▸ About this task
Read the records and gather each line that includes "where".

Data records:
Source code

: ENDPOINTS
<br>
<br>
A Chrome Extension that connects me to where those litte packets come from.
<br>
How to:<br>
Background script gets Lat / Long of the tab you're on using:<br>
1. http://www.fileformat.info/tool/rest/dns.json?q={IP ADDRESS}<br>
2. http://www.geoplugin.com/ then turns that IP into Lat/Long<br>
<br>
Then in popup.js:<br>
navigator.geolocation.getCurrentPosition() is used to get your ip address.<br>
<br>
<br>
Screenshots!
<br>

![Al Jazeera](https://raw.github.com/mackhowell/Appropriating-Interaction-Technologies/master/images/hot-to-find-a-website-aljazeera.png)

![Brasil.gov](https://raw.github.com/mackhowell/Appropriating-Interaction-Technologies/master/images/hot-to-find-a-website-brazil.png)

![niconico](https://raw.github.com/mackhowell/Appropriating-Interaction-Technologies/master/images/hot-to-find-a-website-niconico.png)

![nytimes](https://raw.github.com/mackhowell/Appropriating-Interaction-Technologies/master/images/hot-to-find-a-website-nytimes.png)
* * *
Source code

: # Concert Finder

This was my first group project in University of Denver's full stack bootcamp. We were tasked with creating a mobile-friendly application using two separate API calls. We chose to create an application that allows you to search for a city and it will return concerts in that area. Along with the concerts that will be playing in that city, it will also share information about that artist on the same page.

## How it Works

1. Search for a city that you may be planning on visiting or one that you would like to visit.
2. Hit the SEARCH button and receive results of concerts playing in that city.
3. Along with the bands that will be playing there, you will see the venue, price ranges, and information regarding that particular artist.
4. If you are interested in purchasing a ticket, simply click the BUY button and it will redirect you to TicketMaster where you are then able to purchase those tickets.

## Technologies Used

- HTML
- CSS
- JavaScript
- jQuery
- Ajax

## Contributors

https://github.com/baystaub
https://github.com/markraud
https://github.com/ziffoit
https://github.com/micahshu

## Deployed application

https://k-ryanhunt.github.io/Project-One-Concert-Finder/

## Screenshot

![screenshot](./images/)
...
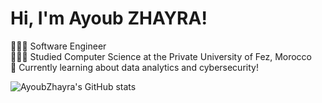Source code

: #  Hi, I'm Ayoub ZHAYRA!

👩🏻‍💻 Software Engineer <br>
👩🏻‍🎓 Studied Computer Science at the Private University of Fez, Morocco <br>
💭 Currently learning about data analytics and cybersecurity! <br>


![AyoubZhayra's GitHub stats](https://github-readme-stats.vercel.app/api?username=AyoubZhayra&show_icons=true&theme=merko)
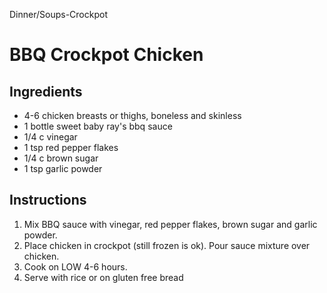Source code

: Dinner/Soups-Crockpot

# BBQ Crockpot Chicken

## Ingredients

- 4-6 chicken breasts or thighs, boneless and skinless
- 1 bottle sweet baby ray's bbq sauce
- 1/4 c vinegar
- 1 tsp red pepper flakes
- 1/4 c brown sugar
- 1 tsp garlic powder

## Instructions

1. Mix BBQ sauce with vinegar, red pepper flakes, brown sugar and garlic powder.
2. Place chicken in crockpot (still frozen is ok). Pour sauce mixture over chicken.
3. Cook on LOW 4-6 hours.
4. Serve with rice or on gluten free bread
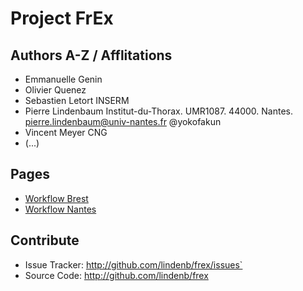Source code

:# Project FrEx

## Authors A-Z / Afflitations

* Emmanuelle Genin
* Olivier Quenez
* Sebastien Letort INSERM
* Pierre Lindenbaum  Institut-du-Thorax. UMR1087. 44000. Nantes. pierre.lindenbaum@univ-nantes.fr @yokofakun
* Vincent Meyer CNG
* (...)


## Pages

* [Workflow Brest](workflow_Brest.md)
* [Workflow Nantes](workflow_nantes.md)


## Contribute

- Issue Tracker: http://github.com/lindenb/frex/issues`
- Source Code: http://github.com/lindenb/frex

▸ Written solution
A Chrome Extension that connects me to where those litte packets come from.
4. If you are interested in purchasing a ticket, simply click the BUY button and it will redirect you to TicketMaster where you are then able to purchase those tickets.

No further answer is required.